_Exercise_
An exact copy of all the data, minus the images, is required.

_Data extracts_

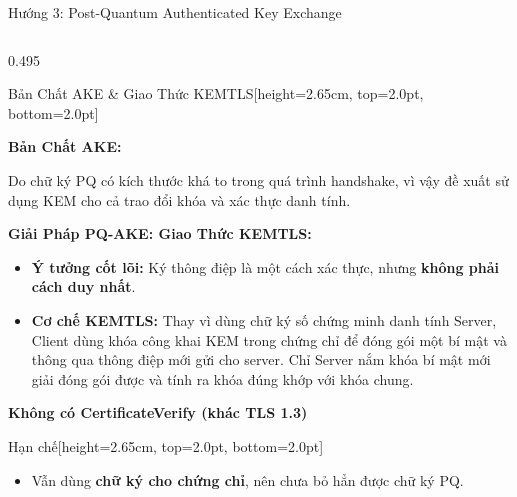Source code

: \documentclass[aspectratio=169, 10pt]{beamer}
\begin{document}
\begin{frame}{Hướng 3: Post-Quantum Authenticated Key Exchange}
	\begin{columns}[T]
		\begin{column}{0.495\textwidth}
			\begin{accentcard}[uetblue]{Bản Chất AKE \& Giao Thức KEMTLS}[height=2.65cm, top=2.0pt, bottom=2.0pt]
				\raggedright\fontsize{5.6pt}{6.9pt}\selectfont
				\textbf{Bản Chất AKE:}\par
				Do chữ ký PQ có kích thước khá to trong quá trình handshake, vì vậy đề xuất sử dụng KEM cho cả trao đổi khóa và xác thực danh tính.\par\vspace{2pt}
				\textbf{\color{uetblue}Giải Pháp PQ-AKE: Giao Thức KEMTLS:}\par
				\setlength{\leftmargini}{8pt}
				\begin{itemize}\setlength{\itemsep}{1.2pt}\setlength{\topsep}{0pt}\fontsize{5.3pt}{6.5pt}\selectfont
					\item \textbf{Ý tưởng cốt lõi:} Ký thông điệp là một cách xác thực, nhưng \textbf{không phải cách duy nhất}.
					\item \textbf{Cơ chế KEMTLS:} Thay vì dùng chữ ký số chứng minh danh tính Server, Client dùng khóa công khai KEM trong chứng chỉ để đóng gói một bí mật và thông qua thông điệp mới gửi cho server. Chỉ Server nắm khóa bí mật mới giải đóng gói được và tính ra khóa đúng khớp với khóa chung.
				\end{itemize}
				\vspace{1.5pt}
				{\fontsize{5.3pt}{6.5pt}\selectfont\textbf{\color{uetred}Không có CertificateVerify (khác TLS 1.3)}\par}
			\end{accentcard}\par\nointerlineskip\vspace{0.06cm}\noindent
			\begin{accentcard}[uetred]{Hạn chế}[height=2.65cm, top=2.0pt, bottom=2.0pt]
				\raggedright
				\setlength{\leftmargini}{8pt}
				\begin{itemize}\setlength{\itemsep}{1.6pt}\setlength{\topsep}{0pt}\fontsize{5.4pt}{6.6pt}\selectfont
					\item Vẫn dùng \textbf{chữ ký cho chứng chỉ}, nên chưa bỏ hẳn được chữ ký PQ.

\end{itemize}
\end{accentcard}
\end{column}
\end{columns}
\end{frame}
\end{document}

_Answer below_
Source code

: \documentclass[aspectratio=169, 10pt]{beamer}
\begin{document}
\begin{frame}{Hướng 3: Post-Quantum Authenticated Key Exchange}
	\begin{columns}[T]
		\begin{column}{0.495\textwidth}
			\begin{accentcard}[uetblue]{Bản Chất AKE \& Giao Thức KEMTLS}[height=2.65cm, top=2.0pt, bottom=2.0pt]
				\raggedright\fontsize{5.6pt}{6.9pt}\selectfont
				\textbf{Bản Chất AKE:}\par
				Do chữ ký PQ có kích thước khá to trong quá trình handshake, vì vậy đề xuất sử dụng KEM cho cả trao đổi khóa và xác thực danh tính.\par\vspace{2pt}
				\textbf{\color{uetblue}Giải Pháp PQ-AKE: Giao Thức KEMTLS:}\par
				\setlength{\leftmargini}{8pt}
				\begin{itemize}\setlength{\itemsep}{1.2pt}\setlength{\topsep}{0pt}\fontsize{5.3pt}{6.5pt}\selectfont
					\item \textbf{Ý tưởng cốt lõi:} Ký thông điệp là một cách xác thực, nhưng \textbf{không phải cách duy nhất}.
					\item \textbf{Cơ chế KEMTLS:} Thay vì dùng chữ ký số chứng minh danh tính Server, Client dùng khóa công khai KEM trong chứng chỉ để đóng gói một bí mật và thông qua thông điệp mới gửi cho server. Chỉ Server nắm khóa bí mật mới giải đóng gói được và tính ra khóa đúng khớp với khóa chung.
				\end{itemize}
				\vspace{1.5pt}
				{\fontsize{5.3pt}{6.5pt}\selectfont\textbf{\color{uetred}Không có CertificateVerify (khác TLS 1.3)}\par}
			\end{accentcard}\par\nointerlineskip\vspace{0.06cm}\noindent
			\begin{accentcard}[uetred]{Hạn chế}[height=2.65cm, top=2.0pt, bottom=2.0pt]
				\raggedright
				\setlength{\leftmargini}{8pt}
				\begin{itemize}\setlength{\itemsep}{1.6pt}\setlength{\topsep}{0pt}\fontsize{5.4pt}{6.6pt}\selectfont
					\item Vẫn dùng \textbf{chữ ký cho chứng chỉ}, nên chưa bỏ hẳn được chữ ký PQ.

\end{itemize}
\end{accentcard}
\end{column}
\end{columns}
\end{frame}
\end{document}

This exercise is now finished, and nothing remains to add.